As well as fostering a better customer relationship, loyalty programmes can help businesses get to know their customers better. That, in turn, helps them create a better customer experience, and the circle continues.
Know the buying patterns of your target customers
It’s critical to understand context when trying to predict customer needs. How do your customers prefer to contact you? If you aren’t present on their channel of choice (email, phone, social media, app) you are missing opportunities. Other factors can affect customer demand — including the season, state of the economy, and even time of day. If your product is a quick impulse item like a box of chocolates, you’ll plan for it differently than for a long-lead luxury piece like a diamond ring. Understanding customer behaviour and planning to meet their demands.

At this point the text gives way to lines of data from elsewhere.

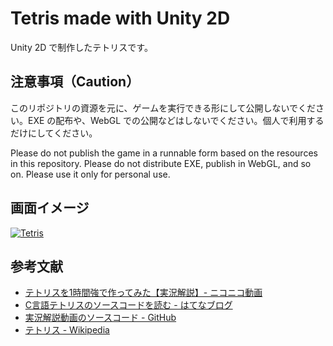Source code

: # Tetris made with Unity 2D
Unity 2D で制作したテトリスです。


## 注意事項（Caution）
このリポジトリの資源を元に、ゲームを実行できる形にして公開しないでください。EXE の配布や、WebGL での公開などはしないでください。個人で利用するだけにしてください。

Please do not publish the game in a runnable form based on the resources in this repository. Please do not distribute EXE, publish in WebGL, and so on. Please use it only for personal use.


## 画面イメージ
[![Tetris](https://img.youtube.com/vi/RlOzQMbCpr4/0.jpg)](https://www.youtube.com/watch?v=RlOzQMbCpr4)


## 参考文献
- [テトリスを1時間強で作ってみた【実況解説】- ニコニコ動画](https://www.nicovideo.jp/watch/sm8517855)
- [C言語テトリスのソースコードを読む - はてなブログ](http://itouhiro.hatenablog.com/entry/20121119/tetris)
- [実況解説動画のソースコード - GitHub](https://github.com/DQNEO/CppTetris)
- [テトリス - Wikipedia](https://ja.wikipedia.org/wiki/%E3%83%86%E3%83%88%E3%83%AA%E3%82%B9)
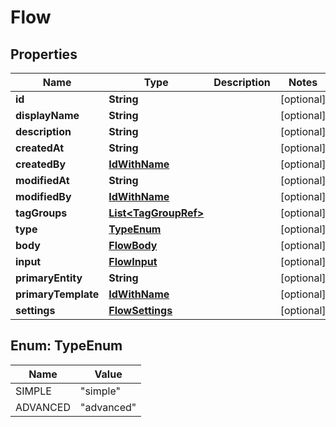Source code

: 
# Flow

## Properties
Name | Type | Description | Notes
------------ | ------------- | ------------- | -------------
**id** | **String** |  |  [optional]
**displayName** | **String** |  |  [optional]
**description** | **String** |  |  [optional]
**createdAt** | **String** |  |  [optional]
**createdBy** | [**IdWithName**](IdWithName.md) |  |  [optional]
**modifiedAt** | **String** |  |  [optional]
**modifiedBy** | [**IdWithName**](IdWithName.md) |  |  [optional]
**tagGroups** | [**List&lt;TagGroupRef&gt;**](TagGroupRef.md) |  |  [optional]
**type** | [**TypeEnum**](#TypeEnum) |  |  [optional]
**body** | [**FlowBody**](FlowBody.md) |  |  [optional]
**input** | [**FlowInput**](FlowInput.md) |  |  [optional]
**primaryEntity** | **String** |  |  [optional]
**primaryTemplate** | [**IdWithName**](IdWithName.md) |  |  [optional]
**settings** | [**FlowSettings**](FlowSettings.md) |  |  [optional]


<a name="TypeEnum"></a>
## Enum: TypeEnum
Name | Value
---- | -----
SIMPLE | &quot;simple&quot;
ADVANCED | &quot;advanced&quot;



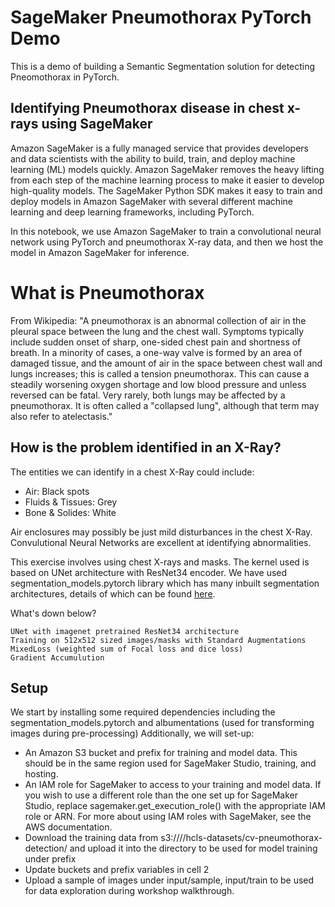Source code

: # SageMaker Pneumothorax PyTorch Demo

This is a demo of building a Semantic Segmentation solution for detecting Pneomothorax in PyTorch.

## Identifying Pneumothorax disease in chest x-rays using SageMaker
Amazon SageMaker is a fully managed service that provides developers and data scientists with the ability to build, train, and deploy machine learning (ML) models quickly. Amazon SageMaker removes the heavy lifting from each step of the machine learning process to make it easier to develop high-quality models. The SageMaker Python SDK makes it easy to train and deploy models in Amazon SageMaker with several different machine learning and deep learning frameworks, including PyTorch.

In this notebook, we use Amazon SageMaker to train a convolutional neural network using PyTorch and pneumothorax X-ray data, and then we host the model in Amazon SageMaker for inference.

# What is Pneumothorax
From Wikipedia:
"A pneumothorax is an abnormal collection of air in the pleural space between the lung and the chest wall. Symptoms typically include sudden onset of sharp, one-sided chest pain and shortness of breath. In a minority of cases, a one-way valve is formed by an area of damaged tissue, and the amount of air in the space between chest wall and lungs increases; this is called a tension pneumothorax. This can cause a steadily worsening oxygen shortage and low blood pressure and unless reversed can be fatal. Very rarely, both lungs may be affected by a pneumothorax. It is often called a "collapsed lung", although that term may also refer to atelectasis."

## How is the problem identified in an X-Ray?
The entities we can identify in a chest X-Ray could include:
* Air: Black spots
* Fluids & Tissues: Grey
* Bone & Solides: White

Air enclosures may possibly be just mild disturbances in the chest X-Ray. Convulutional Neural Networks are excellent at identifying abnormalities.

This exercise involves using chest X-rays and masks. The kernel used is based on UNet architecture with ResNet34 encoder. We have used segmentation_models.pytorch library which has many inbuilt segmentation architectures, details of which can be found [here](https://github.com/qubvel/segmentation_models.pytorch). 

What's down below?

    UNet with imagenet pretrained ResNet34 architecture
    Training on 512x512 sized images/masks with Standard Augmentations
    MixedLoss (weighted sum of Focal loss and dice loss)
    Gradient Accumulution


## Setup
We start by installing some required dependencies including the segmentation_models.pytorch and albumentations (used for transforming images during pre-processing)
Additionally, we will set-up:


* An Amazon S3 bucket and prefix for training and model data. This should be in the same region used for SageMaker Studio, training, and hosting.
* An IAM role for SageMaker to access to your training and model data. If you wish to use a different role than the one set up for SageMaker Studio, replace sagemaker.get_execution_role() with the appropriate IAM role or ARN. For more about using IAM roles with SageMaker, see the AWS documentation.
* Download the training data from s3:////hcls-datasets/cv-pneumothorax-detection/ and upload it into the directory to be used for model training under prefix
* Update buckets and prefix variables in cell 2
* Upload a sample of images under input/sample, input/train to be used for data exploration during workshop walkthrough.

Companies that collect and analyse data about their customers, their purchase patterns and the context can create much more carefully targeted offers. For example, some companies can predict whether you are likely to get married soon based on purchase patterns and tailor their marketing offers to that context. It’s also possible to predict whether a customer is more likely to respond to an offer via mobile phone through data analytics.
Focus on your customers
Understanding what your customers need and how to meet their expectations means putting them first. Design your business round what they wish to achieve, and dig into your data to deliver great customer experiences.